Main adverse events were hematological (grade 3/4 neutropenia: 25%; febrile neutropenia, 1.7%; grade 3/4 anemia: 10%) and grade 3 fatigue (10%). Further treatment after lurbinectedin was mainly platinum-based chemotherapy (55%) and immunotherapy (20.5%).
Conclusions
Lurbinectedin is effective and well-tolerated in platinum-sensitive relapsed SCLC, especially when CTFI >180 d. Lurbinectedin is an alternative to platinum re-challenge.

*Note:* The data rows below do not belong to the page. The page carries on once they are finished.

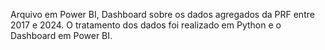 Arquivo em Power BI, Dashboard sobre os dados agregados da PRF entre 2017 e 2024. O tratamento dos dados foi realizado em Python e o Dashboard em Power BI.
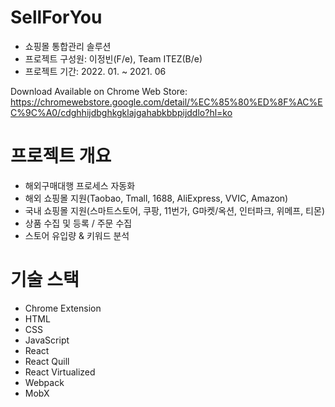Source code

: # SellForYou

- 쇼핑몰 통합관리 솔루션
- 프로젝트 구성원: 이정빈(F/e), Team ITEZ(B/e)
- 프로젝트 기간: 2022. 01. ~ 2021. 06

Download Available on Chrome Web Store:
https://chromewebstore.google.com/detail/%EC%85%80%ED%8F%AC%EC%9C%A0/cdghhijdbghkgklajgahabkbbpijddlo?hl=ko

# 프로젝트 개요

- 해외구매대행 프로세스 자동화
- 해외 쇼핑몰 지원(Taobao, Tmall, 1688, AliExpress, VVIC, Amazon)
- 국내 쇼핑몰 지원(스마트스토어, 쿠팡, 11번가, G마켓/옥션, 인터파크, 위메프, 티몬)
- 상품 수집 및 등록 / 주문 수집
- 스토어 유입량 & 키워드 분석

# 기술 스택

- Chrome Extension
- HTML
- CSS
- JavaScript
- React
- React Quill
- React Virtualized
- Webpack
- MobX
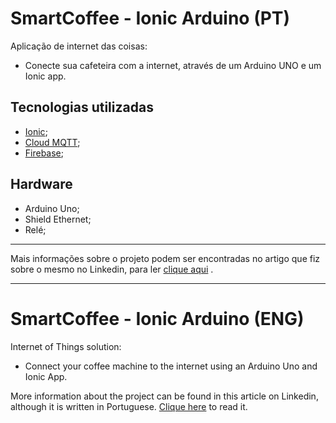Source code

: # SmartCoffee - Ionic Arduino (PT)

Aplicação de internet das coisas:
- Conecte sua cafeteira com a internet, através de um Arduino UNO e um Ionic app.



## Tecnologias utilizadas

- [Ionic](https://ionicframework.com/);
- [Cloud MQTT](https://www.cloudmqtt.com/);
- [Firebase](https://firebase.google.com/?hl=pt-br);

## Hardware

- Arduino Uno;
- Shield Ethernet;
- Relé;

---

Mais informações sobre o projeto podem ser encontradas no artigo que fiz sobre o mesmo no Linkedin, para ler [clique aqui](https://www.linkedin.com/pulse/tbt-de-quando-decidi-automatizar-melhor-amiga-dos-telles-da-silva) .


--- 

# SmartCoffee - Ionic Arduino (ENG)

Internet of Things solution:

- Connect your coffee machine to the internet using an Arduino Uno and Ionic App.

More information about the project can be found in this article on Linkedin, although it is written in Portuguese. [Clique here](https://www.linkedin.com/pulse/tbt-de-quando-decidi-automatizar-melhor-amiga-dos-telles-da-silva) to read it.

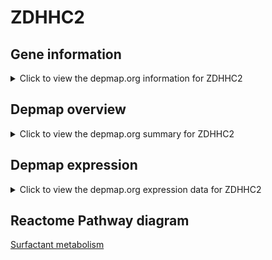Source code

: <h1>ZDHHC2</h1>

<h2>Gene information</h2>
<details>
  <summary>Click to view the depmap.org information for ZDHHC2</summary>
  <iframe src="https://depmap.org/portal/gene/ZDHHC2?tab=about" style="border:none;width:100%;height:800px"></iframe>
</details>

<h2>Depmap overview</h2>
<details>
  <summary>Click to view the depmap.org summary for ZDHHC2</summary>
  <iframe src="https://depmap.org/portal/gene/ZDHHC2?tab=overview" style="border:none;width:100%;height:800px"></iframe>
</details>

<h2>Depmap expression</h2>
<details>
  <summary>Click to view the depmap.org expression data for ZDHHC2</summary>
  <iframe src="https://depmap.org/portal/gene/ZDHHC2?tab=characterization" style="border:none;width:100%;height:800px"></iframe>
</details>



<h2>Reactome Pathway diagram</h2>
<a href="https://reactome.org/PathwayBrowser/#/R-HSA-5683826" target="_BLANK">Surfactant metabolism</a>



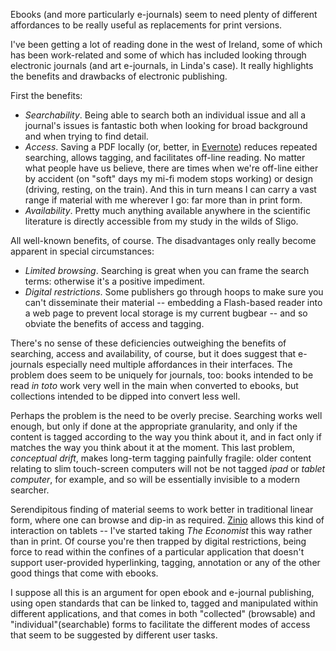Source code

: <html><body><p>Ebooks (and more particularly e-journals) seem to need plenty of different affordances to be really useful as replacements for print versions.

<!--more-->

I've been getting a lot of reading done in the west of Ireland, some of which has been work-related and some of which has included looking through electronic journals (and art e-journals, in Linda's case). It really highlights the benefits and drawbacks of electronic publishing.

First the benefits:
</p><ul>
	<li><em>Searchability</em>. Being able to search both an individual issue and all a journal's issues is fantastic both when looking for broad background and when trying to find detail.</li>
	<li><em>Access</em>. Saving a PDF locally (or, better, in <a href="http://www.evernote.com" target="_blank">Evernote</a>) reduces repeated searching, allows tagging, and facilitates off-line reading. No matter what people have us believe, there are times when we're off-line either by accident (on "soft" days my mi-fi modem stops working) or design (driving, resting, on the train). And this in turn means I can carry a vast range if material with me wherever I go: far more than in print form.</li>
	<li><em>Availability</em>. Pretty much anything available anywhere in the scientific literature is directly accessible from my study in the wilds of Sligo.</li>
</ul>
<ul></ul>
All well-known benefits, of course. The disadvantages only really become apparent in special circumstances:
<ul></ul>
<ul>
	<li><em>Limited browsing</em>. Searching is great when you can frame the search terms: otherwise it's a positive impediment.</li>
	<li><em>Digital restrictions</em>. Some publishers go through hoops to make sure you can't disseminate their material -- embedding a Flash-based  reader into a web page to prevent local storage is my current bugbear -- and so obviate the benefits of access and tagging.</li>
</ul>
There's no sense of these deficiencies outweighing the benefits of searching, access and availability, of course, but it does suggest that e-journals especially need multiple affordances in their interfaces. The problem does seem to be uniquely for journals, too: books intended to be read <em>in toto</em> work very well in the main when converted to ebooks, but collections intended to be dipped into convert less well.

Perhaps the problem is the need to be overly precise. Searching works well enough, but only if done at the appropriate granularity, and only if the content is tagged according to the way you think about it, and in fact only if matches the way you think about it at the moment. This last problem, <em>conceptual drift</em>, makes long-term tagging painfully fragile: older content relating to slim touch-screen computers will not be not tagged <em>ipad</em> or <em>tablet computer</em>, for example, and so will be essentially invisible to a modern searcher.

Serendipitous finding of material seems to work better in traditional linear form, where one can browse and dip-in as required. <a href="http://www.zinio.com" target="_blank">Zinio</a> allows this kind of interaction on tablets -- I've started taking <em>The Economist</em> this way rather than in print. Of course you're then trapped by digital restrictions, being force to read within the confines of a particular application that doesn't support user-provided hyperlinking, tagging, annotation or any of the other good things that come with ebooks.

I suppose all this is an argument for open ebook and e-journal publishing, using open standards that can be linked to, tagged and manipulated within different applications, and that comes in both "collected" (browsable) and "individual"(searchable) forms to facilitate the different modes of access that seem to be suggested by different user tasks.</body></html>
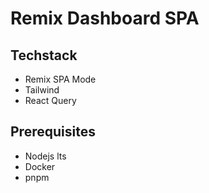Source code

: # Remix Dashboard SPA

## Techstack

- Remix SPA Mode
- Tailwind
- React Query

## Prerequisites

- Nodejs lts
- Docker
- pnpm
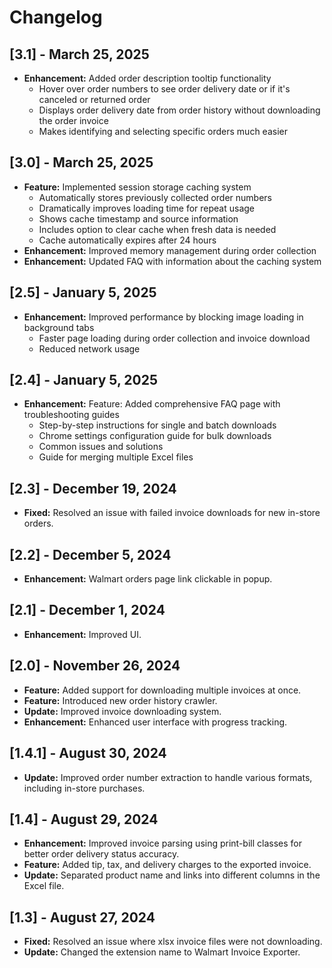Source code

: # Changelog

## [3.1] - March 25, 2025

- **Enhancement:** Added order description tooltip functionality
  - Hover over order numbers to see order delivery date or if it's canceled or returned order
  - Displays order delivery date from order history without downloading the order invoice
  - Makes identifying and selecting specific orders much easier

## [3.0] - March 25, 2025

- **Feature:** Implemented session storage caching system
  - Automatically stores previously collected order numbers
  - Dramatically improves loading time for repeat usage
  - Shows cache timestamp and source information
  - Includes option to clear cache when fresh data is needed
  - Cache automatically expires after 24 hours
- **Enhancement:** Improved memory management during order collection
- **Enhancement:** Updated FAQ with information about the caching system

## [2.5] - January 5, 2025

- **Enhancement:** Improved performance by blocking image loading in background tabs
  - Faster page loading during order collection and invoice download
  - Reduced network usage

## [2.4] - January 5, 2025

- **Enhancement:** Feature: Added comprehensive FAQ page with troubleshooting guides
  - Step-by-step instructions for single and batch downloads
  - Chrome settings configuration guide for bulk downloads
  - Common issues and solutions
  - Guide for merging multiple Excel files

## [2.3] - December 19, 2024

- **Fixed:** Resolved an issue with failed invoice downloads for new in-store orders.

## [2.2] - December 5, 2024

- **Enhancement:** Walmart orders page link clickable in popup.

## [2.1] - December 1, 2024

- **Enhancement:** Improved UI.

## [2.0] - November 26, 2024

- **Feature:** Added support for downloading multiple invoices at once.
- **Feature:** Introduced new order history crawler.
- **Update:** Improved invoice downloading system.
- **Enhancement:** Enhanced user interface with progress tracking.

## [1.4.1] - August 30, 2024

- **Update:** Improved order number extraction to handle various formats, including in-store purchases.

## [1.4] - August 29, 2024

- **Enhancement:** Improved invoice parsing using print-bill classes for better order delivery status accuracy.
- **Feature:** Added tip, tax, and delivery charges to the exported invoice.
- **Update:** Separated product name and links into different columns in the Excel file.

## [1.3] - August 27, 2024

- **Fixed:** Resolved an issue where xlsx invoice files were not downloading.
- **Update:** Changed the extension name to Walmart Invoice Exporter.
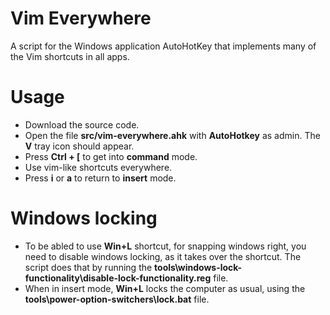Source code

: # Vim Everywhere
A script for the Windows application AutoHotKey that implements many of the Vim shortcuts in all apps.

# Usage
- Download the source code.
- Open the file **src/vim-everywhere.ahk** with **AutoHotkey** as admin. The **V** tray icon should appear. 
- Press **Ctrl + [** to get into **command** mode. 
- Use vim-like shortcuts everywhere. 
- Press **i** or **a** to return to **insert** mode. 

# Windows locking
- To be abled to use **Win+L** shortcut, for snapping windows right, you need to disable windows locking, as it takes over the shortcut. The script does that by running the **tools\windows-lock-functionality\disable-lock-functionality.reg** file.
- When in insert mode, **Win+L** locks the computer as usual, using the **tools\power-option-switchers\lock.bat** file.
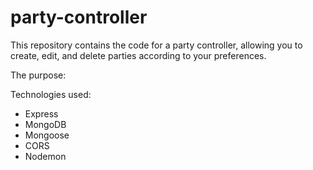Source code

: # party-controller

This repository contains the code for a party controller, allowing you to create, edit, and delete parties according to your preferences.

The purpose: 


Technologies used:
- Express
- MongoDB
- Mongoose
- CORS
- Nodemon

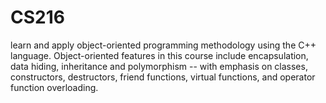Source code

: # CS216

learn and apply object-oriented programming methodology using the C++ language. Object-oriented features in this course include encapsulation, data hiding, inheritance and polymorphism -- with emphasis on classes, constructors, destructors, friend functions, virtual functions, and operator function overloading. 
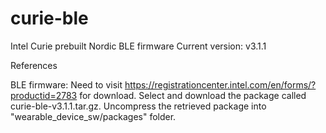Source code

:# curie-ble
Intel Curie prebuilt Nordic BLE firmware
Current version: v3.1.1

References

BLE firmware:
Need to visit https://registrationcenter.intel.com/en/forms/?productid=2783 for download.
Select and download the package called curie-ble-v3.1.1.tar.gz.
Uncompress the retrieved package into "wearable_device_sw/packages" folder.
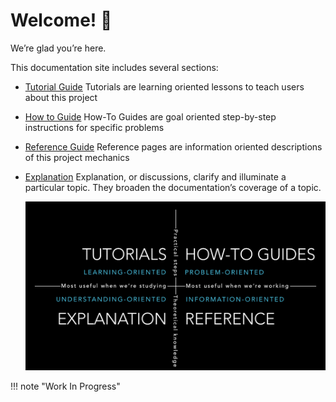 
# Welcome! 👋

We’re glad you’re here.

This documentation site includes several sections:

- [Tutorial Guide](tutorials/overview.md)
  Tutorials are learning oriented lessons to teach users about this project
  
- [How to Guide](how-to/overview.md)
  How-To Guides are goal oriented step-by-step instructions for specific problems
  
- [Reference Guide](reference/overview.md)
  Reference pages are information oriented descriptions of this project mechanics

- [Explanation](explanation/overview.md)
  Explanation, or discussions, clarify and illuminate a particular topic. They broaden the documentation’s coverage of a topic.
  
  ![DIVIO system for documentation](images/overview.png)


!!! note "Work In Progress"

Clinical trial identification
NCT02454972.
Editorial acknowledgement
Legal entity responsible for the study
PharmaMar.
Funding
Has not received any funding.
Disclosure
V. Subbiah: Research grant/Funding (self): PharmaMar, Loxo Oncology, Novartis, Bayer, GlaxoSmithKline, Nanocarrier, Vegenics, Celgene, Northwest Biotherapeutics, Berghealth, Incyte, Fujifilm, D3, Pfizer, Multivir, Amgen, AbbVie, Alfa-sigma, Agensys, Boston Biomedical, Idera Pharma, Inhibrx, Exelix; Travel/Accommodation/Expenses: Novartis, PharmaMar, Astra Zeneca/MedImmune, Apollo Hospitals, Sathgen Biotech, ASCO, ESMO. L. Paz-Ares: Honoraria (self), Leadership role, Research grant/Funding (self), Travel/Accommodation/Expenses: Genomica, Roche, Astra Zeneca, MSD, Bristol-Myers Squibb, Pfizer, Takeda, Lilly, Bochringer Ingelheim, PharmaMar, Celgene, Sysmex, Incyte. B. Besse: Research grant/Funding (self): To institution: Sponsored Research at Gustave Roussy Cancer Center AbbVie, Amgen, AstraZeneca, BeiGene, Blueprint Medicines, BMS, Boehringer Ingelheim, Celgene, Cristal Therapeutics, Daiichi-Sankyo, Eli Lilly, GSK, Ignyta, IPSEN, Inivata, Janssen, Merck K. V. Moreno: Advisory/Consultancy: BMS, Janssen. K. Zaman: Advisory/Consultancy, Speaker Bureau/Expert testimony, Travel/Accommodation/Expenses: Astra Zeneca, Celgene, Lilly, Pfizer,Eisai, Novartis, Lilly,. J.A. Lopez-Vilarino: Honoraria (self), Shareholder/Stockholder/Stock options: PharmaMar. C.M. Fernandez: Honoraria (self): PharmaMar. C. Kahatt, M. Siguero, A. Zeaiter: Honoraria (self), Shareholder/Stockholder/Stock options: PharmaMar. R. Lopez Lopez: Advisory/Consultancy, Speaker Bureau/Expert testimony, Travel/Accommodation/Expenses: Lilly, Novartis, Merck, Roche, BMS, Pfizer, PharmaMar, Bayer, Pierre Fabre. S. Ponce Aix: Speaker Bureau/Expert testimony: Roche, BMS, MSD, Lilly, AstraZeneca. V. Boni: Speaker Bureau/Expert testimony: START Madrid CIOCC, Ideaya, Solti. J.M. Trigo Perez: Advisory/Consultancy, Speaker Bureau/Expert testimony, Travel/Accommodation/Expenses: BMS, MSD, Takeda, Eisai, Astra Zeneca, Bayer. All other authors have declared no conflicts of interest.